> [Goal of the exercise]:
Your task is to copy every line below that contains the word "WWLT".

[Stored dataset items]
++++++++++

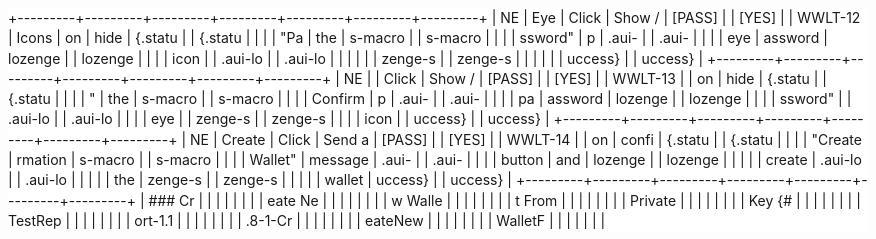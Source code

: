 +---------+---------+---------+---------+---------+---------+---------+
| NE      | Eye     | Click   | Show /  | [PASS]  |         | [YES]   |
| WWLT-12 | Icons   | on      | hide    | {.statu |         | {.statu |
|         |         | "Pa     | the     | s-macro |         | s-macro |
|         |         | ssword" | p       | .aui-   |         | .aui-   |
|         |         | eye     | assword | lozenge |         | lozenge |
|         |         | icon    |         | .aui-lo |         | .aui-lo |
|         |         |         |         | zenge-s |         | zenge-s |
|         |         |         |         | uccess} |         | uccess} |
+---------+---------+---------+---------+---------+---------+---------+
| NE      |         | Click   | Show /  | [PASS]  |         | [YES]   |
| WWLT-13 |         | on      | hide    | {.statu |         | {.statu |
|         |         | "       | the     | s-macro |         | s-macro |
|         |         | Confirm | p       | .aui-   |         | .aui-   |
|         |         | pa      | assword | lozenge |         | lozenge |
|         |         | ssword" |         | .aui-lo |         | .aui-lo |
|         |         | eye     |         | zenge-s |         | zenge-s |
|         |         | icon    |         | uccess} |         | uccess} |
+---------+---------+---------+---------+---------+---------+---------+
| NE      | Create  | Click   | Send a  | [PASS]  |         | [YES]   |
| WWLT-14 |         | on      | confi   | {.statu |         | {.statu |
|         |         | "Create | rmation | s-macro |         | s-macro |
|         |         | Wallet" | message | .aui-   |         | .aui-   |
|         |         | button  | and     | lozenge |         | lozenge |
|         |         |         | create  | .aui-lo |         | .aui-lo |
|         |         |         | the     | zenge-s |         | zenge-s |
|         |         |         | wallet  | uccess} |         | uccess} |
+---------+---------+---------+---------+---------+---------+---------+
| ### Cr  |         |         |         |         |         |         |
| eate Ne |         |         |         |         |         |         |
| w Walle |         |         |         |         |         |         |
| t From  |         |         |         |         |         |         |
| Private |         |         |         |         |         |         |
|  Key {# |         |         |         |         |         |         |
| TestRep |         |         |         |         |         |         |
| ort-1.1 |         |         |         |         |         |         |
| .8-1-Cr |         |         |         |         |         |         |
| eateNew |         |         |         |         |         |         |
| WalletF |         |         |         |         |         |         |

++++++++++

> [Result]:
| WWLT-12 | Icons   | on      | hide    | {.statu |         | {.statu |
| WWLT-13 |         | on      | hide    | {.statu |         | {.statu |
| WWLT-14 |         | on      | confi   | {.statu |         | {.statu |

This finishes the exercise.